Allan B. Field was born in New Barnet, England, on December 28, 1875. He studied at Finsbury Technical College, London, 1890-93. After being engaged in shopwork and drafting, he studied at St. Johns College, Cambridge, 1896-99, and was awarded the Honours B.A. degree, and later the M.A. and Honours B. Sc. degrees. During 1900-02 he was engaged in engineering work for the British Thomson-Houston Company in London. He came to the United States in 1902, spending more than a year in the testing department of the General Electric Company in Schenectady, NY, afterward being engaged in transformer design. During 1905-08 he was with the Bullock Electric Manufacturing Company, and the Allis-Chalmers Company in the design of a-c generators and motors. In 1909 he joined the Westinghouse Electric and Manufacturing Company, being appointed engineer-in-charge of turbine generator design in 1911.

In 1914, Mr.

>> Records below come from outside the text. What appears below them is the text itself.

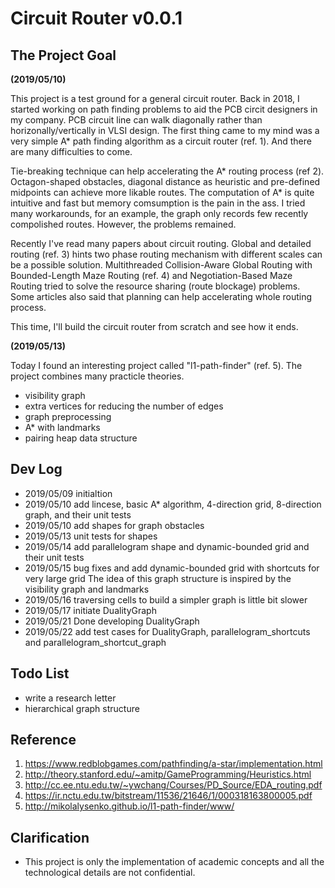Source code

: # Circuit Router v0.0.1
## The Project Goal

**(2019/05/10)**

This project is a test ground for a general circuit router.
Back in 2018, I started working on path finding problems to aid the PCB circit designers in my company.
PCB circuit line can walk diagonally rather than horizonally/vertically in VLSI design.
The first thing came to my mind was a very simple A* path finding algorithm as a circuit router (ref. 1).
And there are many difficulties to come.
 
Tie-breaking technique can help accelerating the A* routing process (ref 2). 
Octagon-shaped obstacles, diagonal distance as heuristic and pre-defined midpoints can achieve more likable routes.
The computation of A* is quite intuitive and fast but memory comsumption is the pain in the ass.
I tried many workarounds, for an example, the graph only records few recently compolished routes.
However, the problems remained.

Recently I've read many papers about circuit routing.
Global and detailed routing (ref. 3) hints two phase routing mechanism with different scales can be a possible solution.
Multithreaded Collision-Aware Global Routing with Bounded-Length Maze Routing (ref. 4) and Negotiation-Based Maze Routing tried to solve the resource sharing (route blockage) problems.
Some articles also said that planning can help accelerating whole routing process.

This time, I'll build the circuit router from scratch and see how it ends.

**(2019/05/13)**

Today I found an interesting project called "l1-path-finder" (ref. 5).
The project combines many practicle theories.
- visibility graph
- extra vertices for reducing the number of edges
- graph preprocessing
- A* with landmarks
- pairing heap data structure

## Dev Log
- 2019/05/09 initialtion
- 2019/05/10 add lincese, basic A* algorithm, 4-direction grid, 8-direction graph, and their unit tests
- 2019/05/10 add shapes for graph obstacles
- 2019/05/13 unit tests for shapes
- 2019/05/14 add parallelogram shape and dynamic-bounded grid and their unit tests
- 2019/05/15 bug fixes and add dynamic-bounded grid with shortcuts for very large grid
The idea of this graph structure is inspired by the visibility graph and landmarks
- 2019/05/16 traversing cells to build a simpler graph is little bit slower
- 2019/05/17 initiate DualityGraph
- 2019/05/21 Done developing DualityGraph
- 2019/05/22 add test cases for DualityGraph, parallelogram_shortcuts and parallelogram_shortcut_graph

## Todo List
- write a research letter
- hierarchical graph structure

## Reference
1. https://www.redblobgames.com/pathfinding/a-star/implementation.html
2. http://theory.stanford.edu/~amitp/GameProgramming/Heuristics.html
3. http://cc.ee.ntu.edu.tw/~ywchang/Courses/PD_Source/EDA_routing.pdf
4. https://ir.nctu.edu.tw/bitstream/11536/21646/1/000318163800005.pdf
5. http://mikolalysenko.github.io/l1-path-finder/www/

## Clarification
- This project is only the implementation of academic concepts and all the technological details are not confidential.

Field returned to England, becoming consulting engineer and professor of mechanical engineering at the University of Manchester, a position which he retained until 1917 when he went with Vickers, Ltd., London. In 1920 he became consulting engineer for the Metropolitan-Vickers Electrical Company, Ltd., Manchester, England.

Allan B. Field was the recipient of the First Lamme Medal of the American Institute of Electrical Engineers (AIEE) in 1928 “for the mathematical and experimental investigation of eddy current losses in electrical machinery.”